Um silêncio mortal e imóvel,
Houve um sopro, que me fez pensar. Voz de um morto que se foi.
Respondi o "não" também, dei-me conforto e corri sem olhar para trás;
Ouvi novamente a voz e do outro lado, estava uma pedra...
Eu pulei e cai com a minha face que se dilacerou na rocha dura, áspera e acinzentada.
curei as cicatrizes, curarei os ferimentos com unguento e chá bento,
lavarei as doloridas feridas nas folhas das ervas umedecidas pelo orvalho que caiu da noite, que era breu;
Morreu dentro de mim, como se fechou o corte sangrento da carne, o desejo da pele que cheira
baunilha, e guardei com muito cuidado e carinho todos os curativos numa caixinha debaixo da minha cama, hoje pela manhâ á enterrei.
Vou pintar á parede do meu quarto, jogarei algumas palavras , termos que aprendi á usar;
farei uma limpeza em meu guarda-roupa, estou pensando em jogar uns desenhos fora; algumas letras em papel, presentes empoeirados, e um sonho encaixotar, esse é grande.

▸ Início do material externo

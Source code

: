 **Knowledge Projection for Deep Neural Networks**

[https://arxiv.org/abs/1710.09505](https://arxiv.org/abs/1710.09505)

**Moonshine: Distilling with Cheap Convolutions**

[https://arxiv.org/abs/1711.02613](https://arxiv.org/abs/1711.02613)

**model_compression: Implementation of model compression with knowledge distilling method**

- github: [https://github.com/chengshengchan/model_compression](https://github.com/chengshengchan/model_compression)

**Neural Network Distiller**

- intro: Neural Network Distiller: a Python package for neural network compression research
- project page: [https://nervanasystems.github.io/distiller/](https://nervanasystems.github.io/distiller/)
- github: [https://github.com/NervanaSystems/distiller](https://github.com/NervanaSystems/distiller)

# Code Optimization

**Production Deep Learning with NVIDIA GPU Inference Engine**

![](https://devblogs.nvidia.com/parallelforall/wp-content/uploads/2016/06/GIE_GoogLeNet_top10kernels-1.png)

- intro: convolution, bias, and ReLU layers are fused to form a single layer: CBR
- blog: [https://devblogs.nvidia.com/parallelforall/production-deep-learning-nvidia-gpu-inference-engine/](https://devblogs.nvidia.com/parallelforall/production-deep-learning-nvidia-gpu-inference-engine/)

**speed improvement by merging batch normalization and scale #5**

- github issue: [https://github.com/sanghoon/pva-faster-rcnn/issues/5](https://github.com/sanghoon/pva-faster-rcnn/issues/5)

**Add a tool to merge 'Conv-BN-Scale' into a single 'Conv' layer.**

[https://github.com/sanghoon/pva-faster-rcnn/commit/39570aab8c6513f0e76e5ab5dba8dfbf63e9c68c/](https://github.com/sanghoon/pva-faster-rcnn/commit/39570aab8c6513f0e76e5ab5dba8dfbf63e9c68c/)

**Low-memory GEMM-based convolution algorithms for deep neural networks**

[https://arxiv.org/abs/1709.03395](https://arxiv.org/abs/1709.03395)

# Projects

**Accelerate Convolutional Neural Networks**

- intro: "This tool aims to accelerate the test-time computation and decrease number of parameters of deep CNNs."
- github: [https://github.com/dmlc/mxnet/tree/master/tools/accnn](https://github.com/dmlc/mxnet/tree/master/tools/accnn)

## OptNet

pensei num rio caudaloso, com flores ás margens, arvores frutiferas e peixes coloridos, e um canto de um pássaro qualquer.
Ouvi uma voz, era mulher, me chamando e me alertando: Banha-se nessa água!. Era uma voz materna. Janaína.
Voltei a dormir, e me ocorreu um cabelo louro, despigmentado, e hoje avermelhado.
Barulhos de carros na rua, uma pessoa chama no msn.